What to produce -
Each line in the entries that has the word "살펴보자" has to be copied.

Data extract -
╔══

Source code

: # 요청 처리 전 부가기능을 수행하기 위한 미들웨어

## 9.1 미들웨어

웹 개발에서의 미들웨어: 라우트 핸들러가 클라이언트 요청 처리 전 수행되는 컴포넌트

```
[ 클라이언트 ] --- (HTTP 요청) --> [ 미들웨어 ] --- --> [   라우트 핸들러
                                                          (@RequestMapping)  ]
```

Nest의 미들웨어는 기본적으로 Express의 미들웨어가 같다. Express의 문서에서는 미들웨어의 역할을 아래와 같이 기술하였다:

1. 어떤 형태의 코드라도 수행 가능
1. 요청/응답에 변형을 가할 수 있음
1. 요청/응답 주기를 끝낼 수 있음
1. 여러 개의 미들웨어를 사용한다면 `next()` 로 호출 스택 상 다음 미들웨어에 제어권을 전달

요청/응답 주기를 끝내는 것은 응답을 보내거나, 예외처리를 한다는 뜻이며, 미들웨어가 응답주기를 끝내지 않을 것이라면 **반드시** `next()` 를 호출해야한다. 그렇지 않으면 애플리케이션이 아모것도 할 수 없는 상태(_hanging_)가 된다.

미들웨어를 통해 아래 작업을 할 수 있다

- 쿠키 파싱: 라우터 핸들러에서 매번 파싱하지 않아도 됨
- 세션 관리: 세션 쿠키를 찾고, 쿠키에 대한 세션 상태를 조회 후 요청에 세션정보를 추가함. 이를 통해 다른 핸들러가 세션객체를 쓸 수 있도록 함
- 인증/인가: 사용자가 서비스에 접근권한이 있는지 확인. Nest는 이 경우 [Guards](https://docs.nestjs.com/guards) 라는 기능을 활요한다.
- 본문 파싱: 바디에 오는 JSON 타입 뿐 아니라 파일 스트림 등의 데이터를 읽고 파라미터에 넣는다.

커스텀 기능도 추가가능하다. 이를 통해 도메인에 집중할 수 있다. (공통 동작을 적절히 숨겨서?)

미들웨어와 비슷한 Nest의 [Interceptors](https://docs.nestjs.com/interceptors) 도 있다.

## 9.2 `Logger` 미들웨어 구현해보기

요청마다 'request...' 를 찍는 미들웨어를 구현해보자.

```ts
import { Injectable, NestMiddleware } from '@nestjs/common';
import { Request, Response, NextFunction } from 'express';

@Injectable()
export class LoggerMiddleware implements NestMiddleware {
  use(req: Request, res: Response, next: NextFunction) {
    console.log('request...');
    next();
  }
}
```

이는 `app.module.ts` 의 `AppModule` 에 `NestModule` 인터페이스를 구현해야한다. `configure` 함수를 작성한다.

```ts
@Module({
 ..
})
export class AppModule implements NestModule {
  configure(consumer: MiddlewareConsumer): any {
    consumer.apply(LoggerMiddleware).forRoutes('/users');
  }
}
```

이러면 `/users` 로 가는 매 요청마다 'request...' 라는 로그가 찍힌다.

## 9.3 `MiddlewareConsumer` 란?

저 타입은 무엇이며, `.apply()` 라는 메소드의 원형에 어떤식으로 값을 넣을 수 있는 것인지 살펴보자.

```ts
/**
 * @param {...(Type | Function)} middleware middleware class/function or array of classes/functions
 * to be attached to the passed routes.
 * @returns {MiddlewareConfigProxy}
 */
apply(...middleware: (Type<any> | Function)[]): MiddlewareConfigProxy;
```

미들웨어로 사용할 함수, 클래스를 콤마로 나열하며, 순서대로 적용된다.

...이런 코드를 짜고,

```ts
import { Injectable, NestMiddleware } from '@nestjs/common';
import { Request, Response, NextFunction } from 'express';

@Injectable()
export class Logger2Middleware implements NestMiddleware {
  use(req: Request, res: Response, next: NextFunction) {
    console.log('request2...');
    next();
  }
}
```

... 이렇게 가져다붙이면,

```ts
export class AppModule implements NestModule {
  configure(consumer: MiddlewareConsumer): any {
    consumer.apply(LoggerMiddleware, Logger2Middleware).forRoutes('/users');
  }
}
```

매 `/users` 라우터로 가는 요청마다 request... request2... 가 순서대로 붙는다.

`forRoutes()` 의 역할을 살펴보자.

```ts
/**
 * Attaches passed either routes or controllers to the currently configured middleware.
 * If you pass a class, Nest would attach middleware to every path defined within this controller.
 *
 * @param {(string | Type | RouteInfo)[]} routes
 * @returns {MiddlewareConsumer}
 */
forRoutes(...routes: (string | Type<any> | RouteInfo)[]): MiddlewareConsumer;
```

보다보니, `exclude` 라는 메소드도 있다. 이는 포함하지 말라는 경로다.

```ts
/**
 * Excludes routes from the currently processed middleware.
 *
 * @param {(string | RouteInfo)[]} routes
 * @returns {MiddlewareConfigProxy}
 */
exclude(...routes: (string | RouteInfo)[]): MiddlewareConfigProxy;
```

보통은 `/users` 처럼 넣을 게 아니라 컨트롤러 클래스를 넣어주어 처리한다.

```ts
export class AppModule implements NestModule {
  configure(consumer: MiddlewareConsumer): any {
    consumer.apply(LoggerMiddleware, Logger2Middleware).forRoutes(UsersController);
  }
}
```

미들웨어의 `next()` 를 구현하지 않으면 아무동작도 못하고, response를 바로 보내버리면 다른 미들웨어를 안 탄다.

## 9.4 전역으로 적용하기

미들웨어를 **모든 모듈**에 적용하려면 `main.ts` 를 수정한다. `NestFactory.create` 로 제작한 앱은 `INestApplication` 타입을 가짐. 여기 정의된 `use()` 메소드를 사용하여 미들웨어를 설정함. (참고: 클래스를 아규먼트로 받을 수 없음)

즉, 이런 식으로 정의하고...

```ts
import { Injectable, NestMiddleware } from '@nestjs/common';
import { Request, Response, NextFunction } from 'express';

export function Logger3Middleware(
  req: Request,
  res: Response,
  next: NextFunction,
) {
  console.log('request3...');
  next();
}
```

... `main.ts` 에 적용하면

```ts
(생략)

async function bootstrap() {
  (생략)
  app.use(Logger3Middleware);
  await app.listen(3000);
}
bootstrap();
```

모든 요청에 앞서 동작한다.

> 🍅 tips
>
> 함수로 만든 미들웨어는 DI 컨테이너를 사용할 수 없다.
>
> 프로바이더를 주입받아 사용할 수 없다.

╚══

Exercise result -
저 타입은 무엇이며, `.apply()` 라는 메소드의 원형에 어떤식으로 값을 넣을 수 있는 것인지 살펴보자.
`forRoutes()` 의 역할을 살펴보자.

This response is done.